Induced Emf in an Inductor in an LRC circuit

[asb5468]

Homework Statement

In the circuit shown in the figure, the switch S is closed at time t=0 with no initial charge on the capacitor. What is the induced emf if the inductor at time t=0?

Homework Equations

ε=-LdI/dt

The Attempt at a Solution

Initially the inductor acts like a broken wire in that no current can go through it so the potential difference across the 100 Ω resistor is 0. The capacitor initially has 0 resistance, so all the current will flow through there and the voltage across the 50Ω resistor in parallel with the capacitor (V4) will also be zero. So a time t=0 it acts like a simple circuit with resistance 50 Ω and εbattery 40 V. I am unsure if there would also be a potential difference across the inductor due to an induced emf. I don't really know how to find the current as a function of time for this combination circuit so I'm not sure if dI/dt would then be zero, making the induced emf zero. Any help is appreciated!

 

[paisiello2]

dI/dt does not equal zero in the inductor. Although at time t=0 there is no current in the inducter, at some future time there will be a current in the inductor.

 

[SammyS]

dI/dt does not equal zero in the inductor. Although at time t=0 there is no current in the inducter, at some future time it won't be.
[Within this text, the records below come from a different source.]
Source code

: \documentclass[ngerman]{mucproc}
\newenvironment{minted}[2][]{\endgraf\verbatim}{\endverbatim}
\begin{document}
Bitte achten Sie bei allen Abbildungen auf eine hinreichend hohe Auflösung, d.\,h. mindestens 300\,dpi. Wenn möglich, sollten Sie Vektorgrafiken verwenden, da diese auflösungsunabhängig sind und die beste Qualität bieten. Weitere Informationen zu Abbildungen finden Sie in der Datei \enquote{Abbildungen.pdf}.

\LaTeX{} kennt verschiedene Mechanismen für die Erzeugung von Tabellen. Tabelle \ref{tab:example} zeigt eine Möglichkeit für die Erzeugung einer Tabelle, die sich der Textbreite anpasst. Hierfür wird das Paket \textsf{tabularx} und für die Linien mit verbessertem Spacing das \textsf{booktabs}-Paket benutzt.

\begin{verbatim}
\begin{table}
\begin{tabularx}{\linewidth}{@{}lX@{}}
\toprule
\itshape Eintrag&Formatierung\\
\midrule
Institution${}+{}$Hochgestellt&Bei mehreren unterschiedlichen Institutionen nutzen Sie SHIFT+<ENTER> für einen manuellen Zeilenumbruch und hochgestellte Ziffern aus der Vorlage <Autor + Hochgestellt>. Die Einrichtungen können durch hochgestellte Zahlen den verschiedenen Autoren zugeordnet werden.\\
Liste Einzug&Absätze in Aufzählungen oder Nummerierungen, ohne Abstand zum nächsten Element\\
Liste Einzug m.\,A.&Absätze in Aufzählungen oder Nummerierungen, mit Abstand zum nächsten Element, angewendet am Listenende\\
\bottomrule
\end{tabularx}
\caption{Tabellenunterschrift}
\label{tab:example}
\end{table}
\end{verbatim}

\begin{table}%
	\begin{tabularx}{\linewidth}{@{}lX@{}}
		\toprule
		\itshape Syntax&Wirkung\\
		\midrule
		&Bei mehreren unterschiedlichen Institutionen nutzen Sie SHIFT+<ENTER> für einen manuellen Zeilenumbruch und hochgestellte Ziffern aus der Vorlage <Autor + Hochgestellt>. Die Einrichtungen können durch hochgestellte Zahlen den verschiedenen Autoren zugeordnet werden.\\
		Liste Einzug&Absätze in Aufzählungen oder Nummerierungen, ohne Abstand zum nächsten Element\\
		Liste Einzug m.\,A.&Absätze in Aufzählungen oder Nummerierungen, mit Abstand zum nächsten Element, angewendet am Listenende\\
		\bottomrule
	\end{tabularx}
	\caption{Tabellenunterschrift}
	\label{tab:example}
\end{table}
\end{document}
To expand on this, what is the rate of change of the voltage across the capacitor immediately after the switch is closed?

 

[rude man]

The rate of change of voltage on, and current thru, the capacitor is irrelevant.
What is the initial voltage across the capacitor? Ergo, across the L-R arm? Ergo, across L?

 

[SammyS]

The rate of change of voltage on, and current thru, the capacitor is irrelevant.
What is the initial voltage across the capacitor? Ergo, across the L-R arm? Ergo, across L?

Yes.

rude man is correct.

I must have had some brain flatulence .

 

[rude man]

Yes.

rude man is correct.

I must have had some brain flatulence .

That's funny, Sammy!
Anyway, welcome to the club ...